#### EXERCISE:
Here is a block of records. Copy every line in it that includes "Computer".

#### TASK MATERIAL:
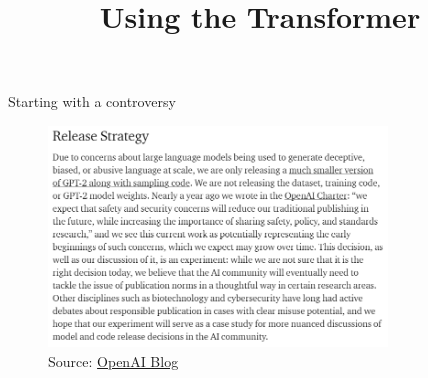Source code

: 



\newcommand{\titlefigure}{figure/71-gpt_sq.png}
\newcommand{\learninggoals}{
\item Get a first idea about prompting
\item Understand the implications of such models}

\title{Using the Transformer}
\date{}




\begin{frame}{Starting with a controversy}

\vfill

\begin{figure}
\centering
\includegraphics[width = 9cm]{figure/72-gpt2-release.png}\\ 
\footnotesize{Source:} \href{https://openai.com/blog/better-language-models/\#sample1}{\footnotesize OpenAI Blog}
\end{figure}

\vfill

\end{frame}


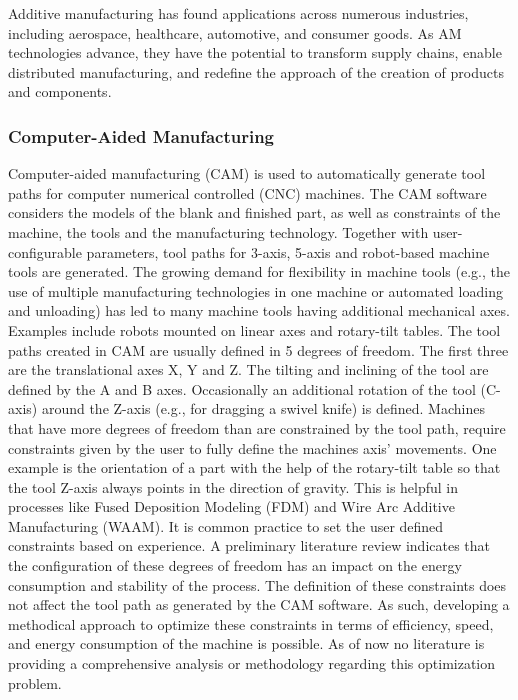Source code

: \documentclass[ZLstudentexpose%
              ,optBiber%
              ,optEnglish%
              ,10pt
              ]{ZLlatex}%
\begin{document}
Additive manufacturing has found applications across numerous industries, including aerospace, healthcare, automotive, and consumer goods. As AM technologies advance, they have the potential to transform supply chains, enable distributed manufacturing, and redefine the approach of the creation of products and components.
\subsubsection{Computer-Aided Manufacturing}\label{CAM}
Computer-aided manufacturing (CAM) is used to automatically generate tool paths for computer numerical controlled (CNC) machines. The CAM software considers the models of the blank and finished part, as well as constraints of the machine, the tools and the manufacturing technology. Together with user-configurable parameters, tool paths for 3-axis, 5-axis and robot-based machine tools are generated.
The growing demand for flexibility in machine tools (e.g., the use of multiple manufacturing technologies in one machine or automated loading and unloading) has led to many machine tools having additional mechanical axes. Examples include robots mounted on linear axes and rotary-tilt tables.
The tool paths created in CAM are usually defined in 5 degrees of freedom. The first three are the translational axes X, Y and Z. The tilting and inclining of the tool are defined by the A and B axes. Occasionally an additional rotation of the tool (C-axis) around the Z-axis (e.g., for dragging a swivel knife) is defined.
Machines that have more degrees of freedom than are constrained by the tool path, require constraints given by the user to fully define the machines axis’ movements. One example is the orientation of a part with the help of the rotary-tilt table so that the tool Z-axis always points in the direction of gravity. This is helpful in processes like Fused Deposition Modeling (FDM) and Wire Arc Additive Manufacturing (WAAM). 
It is common practice to set the user defined constraints based on experience. A preliminary literature review indicates that the configuration of these degrees of freedom has an impact on the energy consumption and stability of the process.
The definition of these constraints does not affect the tool path as generated by the CAM software. As such, developing a methodical approach to optimize these constraints in terms of efficiency, speed, and energy consumption of the machine is possible. As of now no literature is providing a comprehensive analysis or methodology regarding this optimization problem.
\end{document}
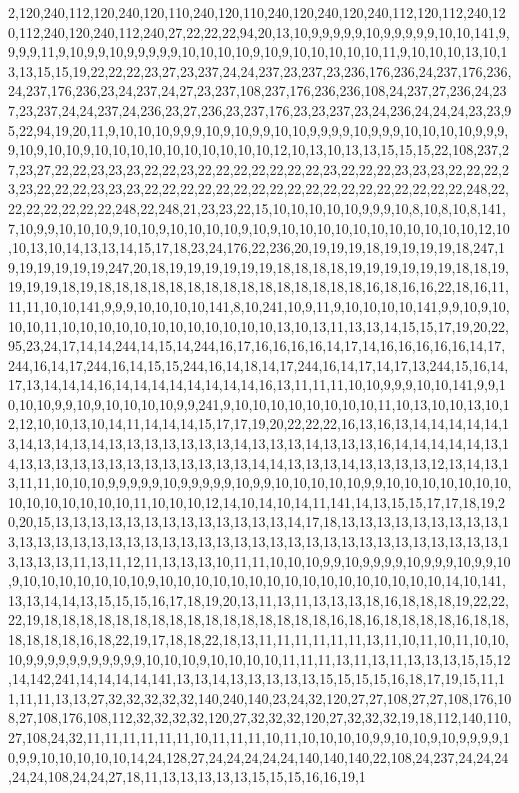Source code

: 2,120,240,112,120,240,120,110,240,120,110,240,120,240,120,240,112,120,112,240,120,112,240,120,240,112,240,27,22,22,22,94,20,13,10,9,9,9,9,9,10,9,9,9,9,9,10,10,141,9,9,9,9,11,9,10,9,9,10,9,9,9,9,9,10,10,10,10,9,10,9,10,10,10,10,10,11,9,10,10,10,13,10,13,13,15,15,19,22,22,22,23,27,23,237,24,24,237,23,237,23,236,176,236,24,237,176,236,24,237,176,236,23,24,237,24,27,23,237,108,237,176,236,236,108,24,237,27,236,24,237,23,237,24,24,237,24,236,23,27,236,23,237,176,23,23,237,23,24,236,24,24,24,23,23,95,22,94,19,20,11,9,10,10,10,9,9,9,10,9,10,9,9,10,10,9,9,9,9,10,9,9,9,10,10,10,10,9,9,9,9,10,9,10,10,9,10,10,10,10,10,10,10,10,10,10,12,10,13,10,13,13,15,15,15,22,108,237,27,23,27,22,22,23,23,23,22,22,23,22,22,22,22,22,22,22,23,22,22,22,23,23,23,22,22,22,23,23,22,22,22,23,23,23,22,22,22,22,22,22,22,22,22,22,22,22,22,22,22,22,22,22,248,22,22,22,22,22,22,22,248,22,248,21,23,23,22,15,10,10,10,10,10,9,9,9,10,8,10,8,10,8,141,7,10,9,9,10,10,10,9,10,10,9,10,10,10,10,9,10,9,10,10,10,10,10,10,10,10,10,10,10,12,10,10,13,10,14,13,13,14,15,17,18,23,24,176,22,236,20,19,19,19,18,19,19,19,19,18,247,19,19,19,19,19,19,247,20,18,19,19,19,19,19,19,18,18,18,18,19,19,19,19,19,19,18,18,19,19,19,19,18,19,18,18,18,18,18,18,18,18,18,18,18,18,18,18,18,16,18,16,16,22,18,16,11,11,11,10,10,141,9,9,9,10,10,10,10,141,8,10,241,10,9,11,9,10,10,10,10,141,9,9,10,9,10,10,10,11,10,10,10,10,10,10,10,10,10,10,10,10,13,10,13,11,13,13,14,15,15,17,19,20,22,95,23,24,17,14,14,244,14,15,14,244,16,17,16,16,16,16,14,17,14,16,16,16,16,16,14,17,244,16,14,17,244,16,14,15,15,244,16,14,18,14,17,244,16,14,17,14,17,13,244,15,16,14,17,13,14,14,14,16,14,14,14,14,14,14,14,14,16,13,11,11,11,10,10,9,9,9,10,10,141,9,9,10,10,10,9,9,10,9,10,10,10,10,9,9,241,9,10,10,10,10,10,10,10,10,11,10,13,10,10,13,10,12,12,10,10,13,10,14,11,14,14,14,15,17,17,19,20,22,22,22,16,13,16,13,14,14,14,14,14,13,14,13,14,13,14,13,13,13,13,13,13,13,14,13,13,13,14,13,13,13,16,14,14,14,14,14,13,14,13,13,13,13,13,13,13,13,13,13,13,13,13,14,14,13,13,13,14,13,13,13,13,12,13,14,13,13,11,11,10,10,10,9,9,9,9,9,10,9,9,9,9,9,10,9,9,10,10,10,10,10,9,9,10,10,10,10,10,10,10,10,10,10,10,10,10,10,11,10,10,10,12,14,10,14,10,14,11,141,14,13,15,15,17,17,18,19,20,20,15,13,13,13,13,13,13,13,13,13,13,13,13,13,14,17,18,13,13,13,13,13,13,13,13,13,13,13,13,13,13,13,13,13,13,13,13,13,13,13,13,13,13,13,13,13,13,13,13,13,13,13,13,13,13,13,13,13,11,13,11,12,11,13,13,13,10,11,11,10,10,10,9,9,10,9,9,9,9,10,9,9,9,10,9,9,10,9,10,10,10,10,10,10,10,9,10,10,10,10,10,10,10,10,10,10,10,10,10,10,10,10,14,10,141,13,13,14,14,13,15,15,15,16,17,18,19,20,13,11,13,11,13,13,13,18,16,18,18,18,19,22,22,22,19,18,18,18,18,18,18,18,18,18,18,18,18,18,18,18,18,16,18,16,18,18,18,18,16,18,18,18,18,18,18,16,18,22,19,17,18,18,22,18,13,11,11,11,11,11,11,13,11,10,11,10,11,10,10,10,9,9,9,9,9,9,9,9,9,9,9,10,10,10,9,10,10,10,10,11,11,11,13,11,13,11,13,13,13,15,15,12,14,142,241,14,14,14,14,141,13,13,14,13,13,13,13,13,15,15,15,15,16,18,17,19,15,11,11,11,11,13,13,27,32,32,32,32,32,140,240,140,23,24,32,120,27,27,108,27,27,108,176,108,27,108,176,108,112,32,32,32,32,120,27,32,32,32,120,27,32,32,32,19,18,112,140,110,27,108,24,32,11,11,11,11,11,11,10,11,11,11,10,11,10,10,10,10,9,9,10,10,9,10,9,9,9,9,10,9,9,10,10,10,10,10,14,24,128,27,24,24,24,24,24,140,140,140,22,108,24,237,24,24,24,24,24,108,24,24,27,18,11,13,13,13,13,13,15,15,15,16,16,19,1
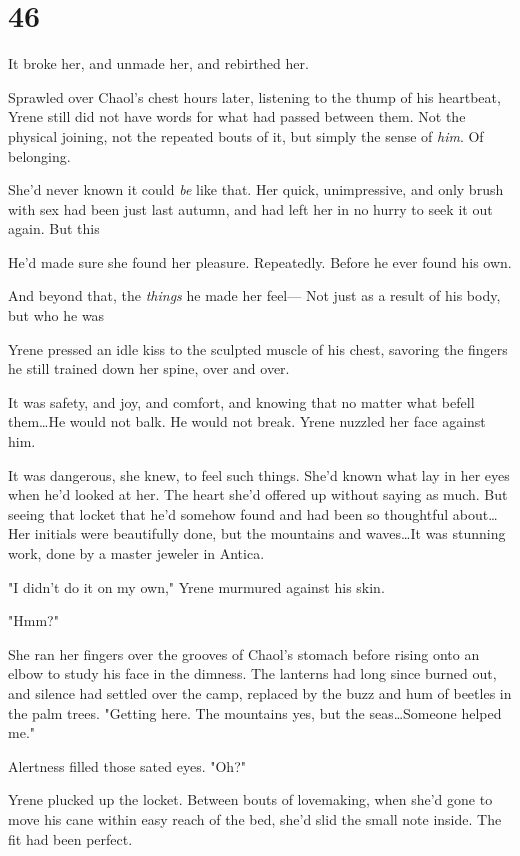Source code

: 
\chapter{46}

It broke her, and unmade her, and rebirthed her.

Sprawled over Chaol's chest hours later, listening to the thump of his heartbeat, Yrene still did not have words for what had passed between them.
Not the physical joining, not the repeated bouts of it, but simply the sense of \emph{him}.
Of belonging.

She'd never known it could \emph{be} like that.
Her quick, unimpressive, and only brush with sex had been just last autumn, and had left her in no hurry to seek it out again.
But this 

He'd made sure she found her pleasure.
Repeatedly.
Before he ever found his own.

And beyond that, the \emph{things} he made her feel--- Not just as a result of his body, but who he was 

Yrene pressed an idle kiss to the sculpted muscle of his chest, savoring the fingers he still trained down her spine, over and over.

It was safety, and joy, and comfort, and knowing that no matter what befell them\ldots He would not balk.
He would not break.
Yrene nuzzled her face against him.

It was dangerous, she knew, to feel such things.
She'd known what lay in her eyes when he'd looked at her.
The heart she'd offered up without saying as much.
But seeing that locket that he'd somehow found and had been so thoughtful about\ldots Her initials were beautifully done, but the mountains and waves\ldots It was stunning work, done by a master jeweler in Antica.

"I didn't do it on my own," Yrene murmured against his skin.

"Hmm?"

She ran her fingers over the grooves of Chaol's stomach before rising onto an elbow to study his face in the dimness.
The lanterns had long since burned out, and silence had settled over the camp, replaced by the buzz and hum of beetles in the palm trees.
"Getting here.
The mountains yes, but the seas\ldots Someone helped me."

Alertness filled those sated eyes.
"Oh?"

Yrene plucked up the locket.
Between bouts of lovemaking, when she'd gone to move his cane within easy reach of the bed, she'd slid the small note inside.
The fit had been perfect.

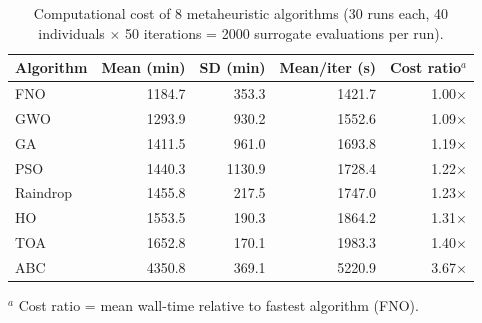 \begin{table}[h]
\centering
\caption{Computational cost of 8 metaheuristic algorithms (30 runs each, 40 individuals $\times$ 50 iterations = 2000 surrogate evaluations per run).}
\label{tab:timing}
\begin{tabular}{lrrrr}
\toprule
Algorithm & Mean (min) & SD (min) & Mean/iter (s) & Cost ratio$^a$ \\
\midrule
FNO & 1184.7 & 353.3 & 1421.7 & 1.00$\times$ \\
GWO & 1293.9 & 930.2 & 1552.6 & 1.09$\times$ \\
GA & 1411.5 & 961.0 & 1693.8 & 1.19$\times$ \\
PSO & 1440.3 & 1130.9 & 1728.4 & 1.22$\times$ \\
Raindrop & 1455.8 & 217.5 & 1747.0 & 1.23$\times$ \\
HO & 1553.5 & 190.3 & 1864.2 & 1.31$\times$ \\
TOA & 1652.8 & 170.1 & 1983.3 & 1.40$\times$ \\
ABC & 4350.8 & 369.1 & 5220.9 & 3.67$\times$ \\
\bottomrule
\end{tabular}

$^a$ Cost ratio = mean wall-time relative to fastest algorithm (FNO).
\end{table}
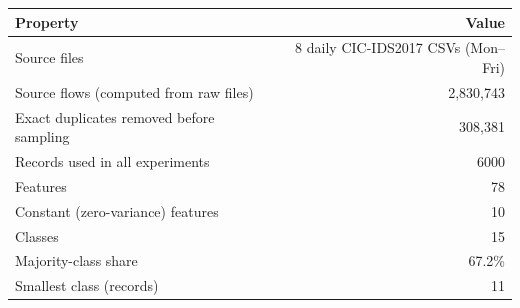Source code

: \begin{tabular}{lr}
\toprule
Property & Value \\
\midrule
Source files & 8 daily CIC-IDS2017 CSVs (Mon--Fri) \\
Source flows (computed from raw files) & 2,830,743 \\
Exact duplicates removed before sampling & 308,381 \\
Records used in all experiments & 6000 \\
Features & 78 \\
Constant (zero-variance) features & 10 \\
Classes & 15 \\
Majority-class share & 67.2\% \\
Smallest class (records) & 11 \\
\bottomrule
\end{tabular}
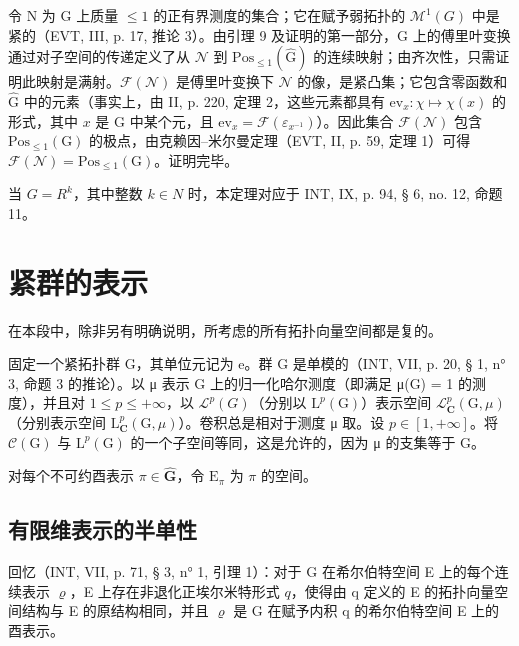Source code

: 令 N 为 G 上质量 \(\leqslant 1\) 的正有界测度的集合；它在赋予弱拓扑的 \(\mathcal{M}^{1}(G)\) 中是紧的（EVT, III, p. 17, 推论 3）。由引理 9 及证明的第一部分，G 上的傅里叶变换通过对子空间的传递定义了从 \(\mathcal{N}\) 到 \(\mathrm{Pos}_{\leqslant 1}(\widehat{\mathrm{G}})\) 的连续映射；由齐次性，只需证明此映射是满射。\(\mathcal{F}(\mathcal{N})\) 是傅里叶变换下 \(\mathcal{N}\) 的像，是紧凸集；它包含零函数和 \(\widehat{\mathrm{G}}\) 中的元素（事实上，由 II, p. 220, 定理 2，这些元素都具有 \(\mathrm{ev}_x\colon \chi \mapsto \chi (x)\) 的形式，其中 \(x\) 是 G 中某个元，且 \(\mathrm{ev}_x = \mathcal{F}(\varepsilon_{x^{-1}})\)）。因此集合 \(\mathcal{F}(\mathcal{N})\) 包含 \(\mathrm{Pos}_{\leqslant 1}(\mathrm{G})\) 的极点，由克赖因–米尔曼定理（EVT, II, p. 59, 定理 1）可得 \(\mathcal{F}(\mathcal{N}) = \mathrm{Pos}_{\leqslant 1}(\mathrm{G})\)。证明完毕。

当 \(G = R^{k}\)，其中整数 \(k \in N\) 时，本定理对应于 INT, IX, p. 94, § 6, no. 12, 命题 11。

\section{紧群的表示}

在本段中，除非另有明确说明，所考虑的所有拓扑向量空间都是复的。

固定一个紧拓扑群 G，其单位元记为 e。群 G 是单模的（INT, VII, p. 20, § 1, n° 3, 命题 3 的推论）。以 μ 表示 G 上的归一化哈尔测度（即满足 μ(G) = 1 的测度），并且对 \(1 \leqslant p \leqslant +\infty\)，以 \(\mathcal{L}^{p}(G)\)（分别以 \(\mathrm{L}^{p}(\mathrm{G})\)）表示空间 \(\mathcal{L}_{\mathbf{C}}^{p}(\mathrm{G}, \mu)\)（分别表示空间 \(\mathrm{L}_{\mathbf{C}}^{p}(\mathrm{G}, \mu)\)）。卷积总是相对于测度 μ 取。设 \(p \in [1, +\infty]\)。将 \(\mathcal{C}(\mathrm{G})\) 与 \(\mathrm{L}^{p}(\mathrm{G})\) 的一个子空间等同，这是允许的，因为 μ 的支集等于 G。

对每个不可约酉表示 \(\pi \in \widehat{\mathbf{G}}\)，令 \(\mathrm{E}_{\pi}\) 为 \(\pi\) 的空间。

\subsection{有限维表示的半单性}

回忆（INT, VII, p. 71, § 3, n° 1, 引理 1）：对于 G 在希尔伯特空间 E 上的每个连续表示 \(\varrho\)，E 上存在非退化正埃尔米特形式 \(q\)，使得由 q 定义的 E 的拓扑向量空间结构与 E 的原结构相同，并且 \(\varrho\) 是 G 在赋予内积 q 的希尔伯特空间 E 上的酉表示。

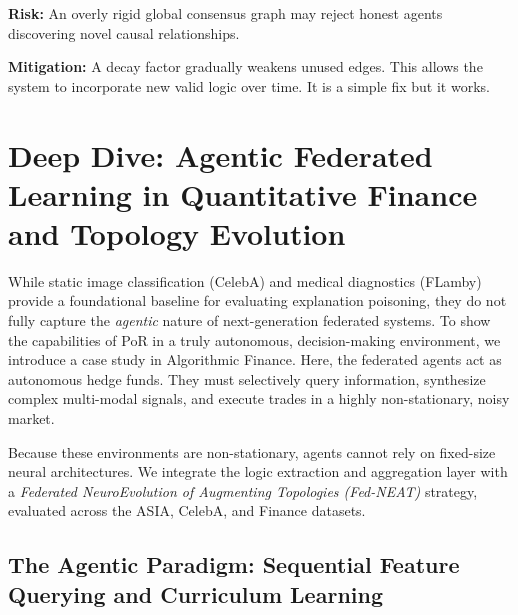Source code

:\documentclass[journal]{IEEEtran}
\begin{document}
\textbf{Risk:} An overly rigid global consensus graph may reject honest agents discovering novel causal relationships.

\textbf{Mitigation:} A decay factor gradually weakens unused edges. This allows the system to incorporate new valid logic over time. It is a simple fix but it works.

\newpage



\section{Deep Dive: Agentic Federated Learning in Quantitative Finance and Topology Evolution}
\label{sec:finance}

While static image classification (CelebA) and medical diagnostics (FLamby) provide a foundational baseline for evaluating explanation poisoning, they do not fully capture the \emph{agentic} nature of next-generation federated systems. To show the capabilities of PoR in a truly autonomous, decision-making environment, we introduce a case study in Algorithmic Finance. Here, the federated agents act as autonomous hedge funds. They must selectively query information, synthesize complex multi-modal signals, and execute trades in a highly non-stationary, noisy market.

Because these environments are non-stationary, agents cannot rely on fixed-size neural architectures. We integrate the logic extraction and aggregation layer with a \emph{Federated NeuroEvolution of Augmenting Topologies (Fed-NEAT)} strategy, evaluated across the ASIA, CelebA, and Finance datasets.

\subsection{The Agentic Paradigm: Sequential Feature Querying and Curriculum Learning}
\end{document}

#### RESULT:
\subsubsection{Computer-Aided Manufacturing}\label{CAM}
Computer-aided manufacturing (CAM) is used to automatically generate tool paths for computer numerical controlled (CNC) machines. The CAM software considers the models of the blank and finished part, as well as constraints of the machine, the tools and the manufacturing technology. Together with user-configurable parameters, tool paths for 3-axis, 5-axis and robot-based machine tools are generated.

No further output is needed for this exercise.